Morning Jolt - Obamacare Had a Bad Day


NRO Newsletters . . .
Morning Jolt
. . . with Jim Geraghty

March 28, 2012
In This Issue . . .
1. Obamacare Had a Bad Day, Court's Taking One Down, You Sing a Sad Song Just to Turn It Around
2. Obama: Pay No Attention to My Comments to Medvedev, Comrade
3. Maddening Men
4. Addendum
Here's your Wednesday Morning Jolt!

Enjoy.

Jim
1. Obamacare Had a Bad Day, Court's Taking One Down, You Sing a Sad Song Just to Turn It Around

Behold the glory of low expectations. Most Obamacare opponents thought that they had a pretty strong argument before the Supreme Court and that they might nudge likely swing vote Justice Anthony Kennedy in their direction a bit at Tuesday's oral arguments.

By the end of the day, however, the perception was that at the very least, the individual mandate was starting to see the Supreme Court as, well, a death panel, I suppose you could say.

One of the first signals of Tuesday's courtroom proceedings came from Tom Goldstein at SCOTUSBlog, just before noon:

 

Based on the questions posed to Paul Clement, the lead attorney for the state challengers to the individual mandate, it appears that the mandate is in trouble.
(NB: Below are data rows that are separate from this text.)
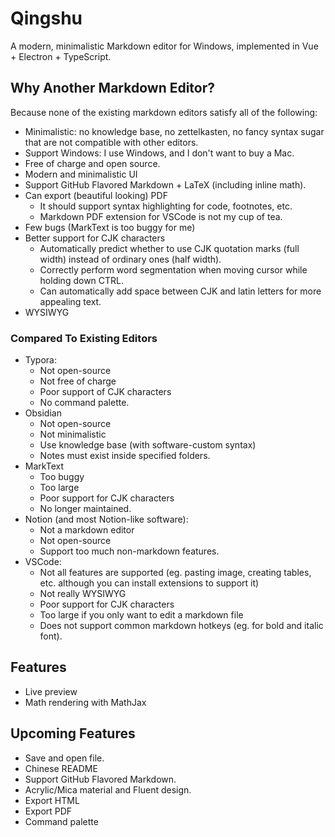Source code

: # Qingshu

A modern, minimalistic Markdown editor for Windows, implemented in Vue + Electron + TypeScript.

## Why Another Markdown Editor?

Because none of the existing markdown editors satisfy all of the following:

- Minimalistic: no knowledge base, no zettelkasten, no fancy syntax sugar that are not compatible with other editors.
- Support Windows: I use Windows, and I don't want to buy a Mac.
- Free of charge and open source.
- Modern and minimalistic UI
- Support GitHub Flavored Markdown + LaTeX (including inline math).
- Can export (beautiful looking) PDF
  - It should support syntax highlighting for code, footnotes, etc.
  - Markdown PDF extension for VSCode is not my cup of tea.
- Few bugs (MarkText is too buggy for me)
- Better support for CJK characters
  - Automatically predict whether to use CJK quotation marks (full width) instead of ordinary ones (half width).
  - Correctly perform word segmentation when moving cursor while holding down CTRL.
  - Can automatically add space between CJK and latin letters for more appealing text.
- WYSIWYG

### Compared To Existing Editors

- Typora:
  - Not open-source
  - Not free of charge
  - Poor support of CJK characters
  - No command palette.
- Obsidian
  - Not open-source
  - Not minimalistic
  - Use knowledge base (with software-custom syntax)
  - Notes must exist inside specified folders.
- MarkText
  - Too buggy
  - Too large
  - Poor support for CJK characters
  - No longer maintained.
- Notion (and most Notion-like software):
  - Not a markdown editor
  - Not open-source
  - Support too much non-markdown features.
- VSCode: 
  - Not all features are supported (eg. pasting image, creating tables, etc. although you can install extensions to support it)
  - Not really WYSIWYG
  - Poor support for CJK characters
  - Too large if you only want to edit a markdown file
  - Does not support common markdown hotkeys (eg. for bold and italic font).

## Features

- Live preview
- Math rendering with MathJax

## Upcoming Features

- Save and open file.
- Chinese README
- Support GitHub Flavored Markdown.
- Acrylic/Mica material and Fluent design.
- Export HTML
- Export PDF
- Command palette
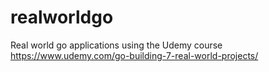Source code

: # realworldgo
Real world go applications using the Udemy course https://www.udemy.com/go-building-7-real-world-projects/
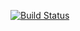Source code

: [![Build Status](https://travis-ci.org/Wizyma/express-routes-manager.svg?branch=master)](https://travis-ci.org/Wizyma/express-routes-manager)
It is not clear whether it will be struck down, but the questions that the conservative Justices posed to Clement were not nearly as pressing as the ones they asked to Solicitor General Verrilli. On top of that, Clement delivered a superb presentation in response to the more liberal Justices' questions. Perhaps the most interesting point to emerge so far is that Justice Kennedy's questions suggest that he believes that the mandate has profound implications for individual liberty: he asked multiple times whether the mandate fundamentally changes the relationship between the government and individuals, so that it must surpass a special burden. At this point, the best hope for a fifth or sixth vote may be from the Chief Justice or Justice Alito, who asked hard questions to the government, but did not appear to be dismissive of the statute's constitutionality.

 

Then CNN legal analyst Jeffrey Toobin went on the air and dropped a rhetorical bomb:

 

CNN's legal correspondent Jeffrey Toobin reports that the court's conservative wing appeared skeptical of the Obama administration's arguments in favor of the individual mandate provision of the Affordable Care Act. 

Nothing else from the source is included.